▶ **TASK TO COMPLETE**: Your answer must be an exact copy of the entries below, with every picture removed.

(Stored data entries)
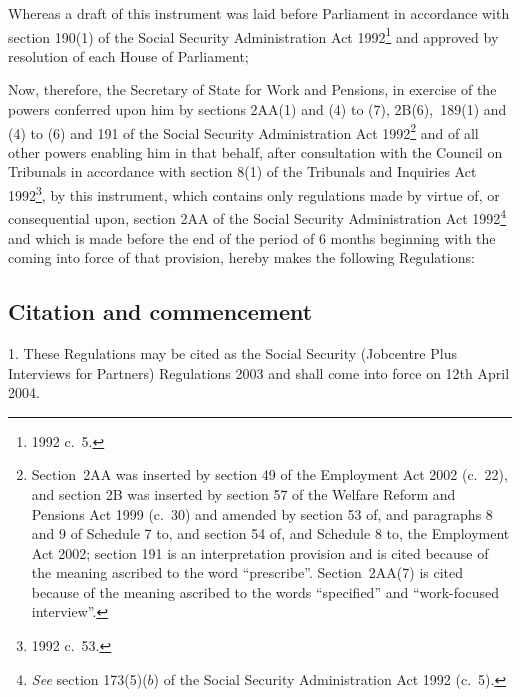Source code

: \documentclass[12pt,a4paper]{article}
\title{\regstitle}
\author{S.I.\ 2003 No.\ 1886}
\date{Made
17th July 2003\\
Coming into~force
12th April 2004
}
\begin{document}
\maketitle

\noindent
Whereas a draft of this instrument was laid before Parliament in accordance with section 190(1) of the Social Security Administration Act 1992\footnote{1992 c.~5.} and approved by resolution of each House of Parliament;

Now, therefore, the Secretary of State for Work and Pensions, in exercise of the powers conferred upon him by sections 2AA(1) and (4) to (7), 2B(6),~189(1) and (4) to (6) and 191 of the Social Security Administration Act 1992\footnote{Section~2AA was inserted by section 49 of the Employment Act 2002 (c.~22), and section 2B was inserted by section 57 of the Welfare Reform and Pensions Act 1999 (c.~30) and amended by section 53 of, and paragraphs 8 and 9 of Schedule 7 to, and section 54 of, and Schedule 8 to, the Employment Act 2002; section 191 is an interpretation provision and is cited because of the meaning ascribed to the word “prescribe”. Section~2AA(7) is cited because of the meaning ascribed to the words “specified” and “work-focused interview”.} and of all other powers enabling him in that behalf, after consultation with the Council on Tribunals in accordance with section 8(1) of the Tribunals and Inquiries Act 1992\footnote{1992 c.~53.}, by this instrument, which contains only regulations made by virtue of, or consequential upon, section 2AA of the Social Security Administration Act 1992\footnote{\emph{See} section 173(5)($b$) of the Social Security Administration Act 1992 (c.~5).} and which is made before the end of the period of 6 months beginning with the coming into force of that provision, hereby makes the following Regulations: 

{\sloppy

\tableofcontents

}

\bigskip

\setcounter{secnumdepth}{-2}

\subsection[1. Citation and commencement]{Citation and commencement}

1.  These Regulations may be cited as the Social Security (Jobcentre Plus Interviews for Partners) Regulations 2003 and shall come into force on 12th April 2004.
\end{document}
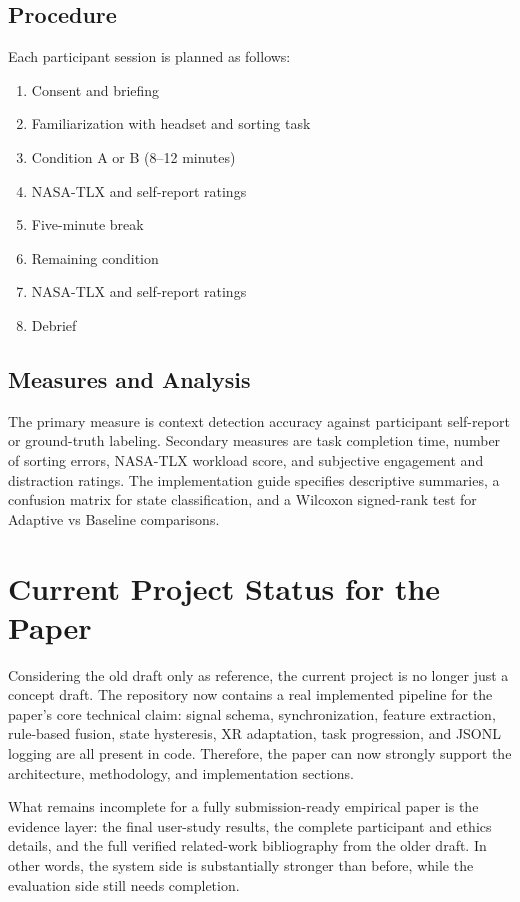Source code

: \documentclass[10pt,twocolumn]{article}
\begin{document}
\subsection{Procedure}
Each participant session is planned as follows:
\begin{enumerate}[leftmargin=1.2em]
  \item Consent and briefing
  \item Familiarization with headset and sorting task
  \item Condition A or B (8--12 minutes)
  \item NASA-TLX and self-report ratings
  \item Five-minute break
  \item Remaining condition
  \item NASA-TLX and self-report ratings
  \item Debrief
\end{enumerate}

\subsection{Measures and Analysis}
The primary measure is context detection accuracy against participant self-report or ground-truth labeling. Secondary measures are task completion time, number of sorting errors, NASA-TLX workload score, and subjective engagement and distraction ratings. The implementation guide specifies descriptive summaries, a confusion matrix for state classification, and a Wilcoxon signed-rank test for Adaptive vs Baseline comparisons.

\section{Current Project Status for the Paper}
Considering the old draft only as reference, the current project is no longer just a concept draft. The repository now contains a real implemented pipeline for the paper's core technical claim: signal schema, synchronization, feature extraction, rule-based fusion, state hysteresis, XR adaptation, task progression, and JSONL logging are all present in code. Therefore, the paper can now strongly support the architecture, methodology, and implementation sections.

What remains incomplete for a fully submission-ready empirical paper is the evidence layer: the final user-study results, the complete participant and ethics details, and the full verified related-work bibliography from the older draft. In other words, the system side is substantially stronger than before, while the evaluation side still needs completion.
\end{document}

▶ **TASK RESULT**:
Source code

: \documentclass[12pt,a4paper]{article}
\title{\regstitle}
\author{S.I.\ 2003 No.\ 1886}
\date{Made
17th July 2003\\
Coming into~force
12th April 2004
}
\begin{document}
\maketitle

\noindent
Whereas a draft of this instrument was laid before Parliament in accordance with section 190(1) of the Social Security Administration Act 1992\footnote{1992 c.~5.} and approved by resolution of each House of Parliament;

Now, therefore, the Secretary of State for Work and Pensions, in exercise of the powers conferred upon him by sections 2AA(1) and (4) to (7), 2B(6),~189(1) and (4) to (6) and 191 of the Social Security Administration Act 1992\footnote{Section~2AA was inserted by section 49 of the Employment Act 2002 (c.~22), and section 2B was inserted by section 57 of the Welfare Reform and Pensions Act 1999 (c.~30) and amended by section 53 of, and paragraphs 8 and 9 of Schedule 7 to, and section 54 of, and Schedule 8 to, the Employment Act 2002; section 191 is an interpretation provision and is cited because of the meaning ascribed to the word “prescribe”. Section~2AA(7) is cited because of the meaning ascribed to the words “specified” and “work-focused interview”.} and of all other powers enabling him in that behalf, after consultation with the Council on Tribunals in accordance with section 8(1) of the Tribunals and Inquiries Act 1992\footnote{1992 c.~53.}, by this instrument, which contains only regulations made by virtue of, or consequential upon, section 2AA of the Social Security Administration Act 1992\footnote{\emph{See} section 173(5)($b$) of the Social Security Administration Act 1992 (c.~5).} and which is made before the end of the period of 6 months beginning with the coming into force of that provision, hereby makes the following Regulations: 

{\sloppy

\tableofcontents

}

\bigskip

\setcounter{secnumdepth}{-2}

\subsection[1. Citation and commencement]{Citation and commencement}

1.  These Regulations may be cited as the Social Security (Jobcentre Plus Interviews for Partners) Regulations 2003 and shall come into force on 12th April 2004.
\end{document}
Source code

: \documentclass[10pt,twocolumn]{article}
\begin{document}
\subsection{Procedure}
Each participant session is planned as follows:
\begin{enumerate}[leftmargin=1.2em]
  \item Consent and briefing
  \item Familiarization with headset and sorting task
  \item Condition A or B (8--12 minutes)
  \item NASA-TLX and self-report ratings
  \item Five-minute break
  \item Remaining condition
  \item NASA-TLX and self-report ratings
  \item Debrief
\end{enumerate}

\subsection{Measures and Analysis}
The primary measure is context detection accuracy against participant self-report or ground-truth labeling. Secondary measures are task completion time, number of sorting errors, NASA-TLX workload score, and subjective engagement and distraction ratings. The implementation guide specifies descriptive summaries, a confusion matrix for state classification, and a Wilcoxon signed-rank test for Adaptive vs Baseline comparisons.

\section{Current Project Status for the Paper}
Considering the old draft only as reference, the current project is no longer just a concept draft. The repository now contains a real implemented pipeline for the paper's core technical claim: signal schema, synchronization, feature extraction, rule-based fusion, state hysteresis, XR adaptation, task progression, and JSONL logging are all present in code. Therefore, the paper can now strongly support the architecture, methodology, and implementation sections.

What remains incomplete for a fully submission-ready empirical paper is the evidence layer: the final user-study results, the complete participant and ethics details, and the full verified related-work bibliography from the older draft. In other words, the system side is substantially stronger than before, while the evaluation side still needs completion.
\end{document}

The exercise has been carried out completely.